Я отвернулся, чтобы скрыть слезы.
Несколько раз заходили товарищи Сен-Лу, то один, то другой. Он всем давал от ворот поворот.
– Ну-ка проваливай.
Я просил, чтобы он позволил им остаться.
– Ни в коем случае, они вас уморят скукой: это люди совершенно некультурные, только и умеют говорить, что о скачках, да разве что еще о том, как лошадей чистить. И потом, я не хочу, чтобы они мне испортили драгоценные минуты, о которых я столько мечтал. Поймите, когда я говорю о том, какие ограниченные мои товарищи, я вовсе не имею в виду, что всем военным не хватает ума и кругозора. Ничего подобного. Наш командир – человек замечательный. Он читал курс лекций по военной истории, который построил как систему рассуждений и доказательств, наподобие алгебры. Это даже с эстетической точки зрения прекрасно, тут и индукция, и дедукция, вы бы не остались к этому равнодушны.
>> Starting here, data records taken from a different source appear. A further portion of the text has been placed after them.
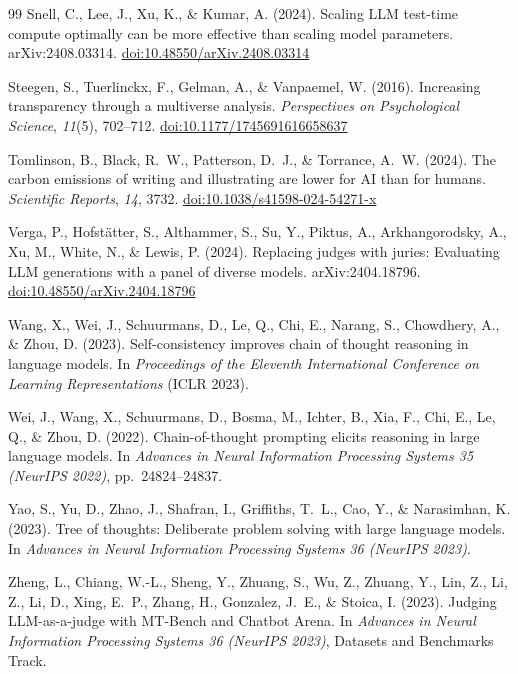\documentclass[12pt,a4paper]{article}
\begin{document}
\begin{thebibliography}{99}
Snell, C., Lee, J., Xu, K., \& Kumar, A. (2024).
Scaling LLM test-time compute optimally can be more effective than scaling model
  parameters.
arXiv:2408.03314.
\href{https://doi.org/10.48550/arXiv.2408.03314}{doi:10.48550/arXiv.2408.03314}

Steegen, S., Tuerlinckx, F., Gelman, A., \& Vanpaemel, W. (2016).
Increasing transparency through a multiverse analysis.
\textit{Perspectives on Psychological Science}, \textit{11}(5), 702--712.
\href{https://doi.org/10.1177/1745691616658637}{doi:10.1177/1745691616658637}

Tomlinson, B., Black, R.~W., Patterson, D.~J., \& Torrance, A.~W. (2024).
The carbon emissions of writing and illustrating are lower for AI than for
  humans.
\textit{Scientific Reports}, \textit{14}, 3732.
\href{https://doi.org/10.1038/s41598-024-54271-x}{doi:10.1038/s41598-024-54271-x}

Verga, P., Hofst\"atter, S., Althammer, S., Su, Y., Piktus, A.,
  Arkhangorodsky, A., Xu, M., White, N., \& Lewis, P. (2024).
Replacing judges with juries: Evaluating LLM generations with a panel of diverse
  models.
arXiv:2404.18796.
\href{https://doi.org/10.48550/arXiv.2404.18796}{doi:10.48550/arXiv.2404.18796}

Wang, X., Wei, J., Schuurmans, D., Le, Q., Chi, E., Narang, S., Chowdhery, A.,
  \& Zhou, D. (2023).
Self-consistency improves chain of thought reasoning in language models.
In \textit{Proceedings of the Eleventh International Conference on Learning
  Representations} (ICLR 2023).

Wei, J., Wang, X., Schuurmans, D., Bosma, M., Ichter, B., Xia, F., Chi, E.,
  Le, Q., \& Zhou, D. (2022).
Chain-of-thought prompting elicits reasoning in large language models.
In \textit{Advances in Neural Information Processing Systems 35 (NeurIPS 2022)},
  pp.~24824--24837.

Yao, S., Yu, D., Zhao, J., Shafran, I., Griffiths, T.~L., Cao, Y., \&
  Narasimhan, K. (2023).
Tree of thoughts: Deliberate problem solving with large language models.
In \textit{Advances in Neural Information Processing Systems 36 (NeurIPS 2023)}.

Zheng, L., Chiang, W.-L., Sheng, Y., Zhuang, S., Wu, Z., Zhuang, Y., Lin, Z.,
  Li, Z., Li, D., Xing, E.~P., Zhang, H., Gonzalez, J.~E., \& Stoica, I.
  (2023).
Judging LLM-as-a-judge with MT-Bench and Chatbot Arena.
In \textit{Advances in Neural Information Processing Systems 36 (NeurIPS 2023)},
  Datasets and Benchmarks Track.

\end{thebibliography}
\end{document}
– Это тот самый капитан, что разрешил мне остаться здесь?
– Нет, боже упаси, тот, которого вы бог знает за что «обожаете», – дурак неописуемый. В том, что касается солдатского питания, жилья и обмундирования, он незаменим: часами занимается этим с сержантом и закройщиком. Вот его уровень. Кстати, он, как многие другие, глубоко презирает того замечательного офицера, о котором я вам рассказываю. Его все сторонятся, потому что он франкмасон и не ходит к исповеди. Нет, принц де Бородино ни за что не пригласит к себе этого мелкого буржуа. Какая все-таки наглость со стороны человека, чей прадед был скромным арендатором, и сам он, не будь наполеоновских войн, стал бы, по всей видимости, таким же арендатором. Впрочем, он и сам понимает, что в обществе он ни рыба и ни мясо. В Жокей-клуб этот так называемый принц почти не ходит: стесняется, – добавил Робер, который из духа подражания одинаково твердо усвоил и социальные теории своих учителей, и светские предрассудки родных и теперь сам не замечал, как любовь к демократии сочетается в нем с пренебрежением к имперской знати.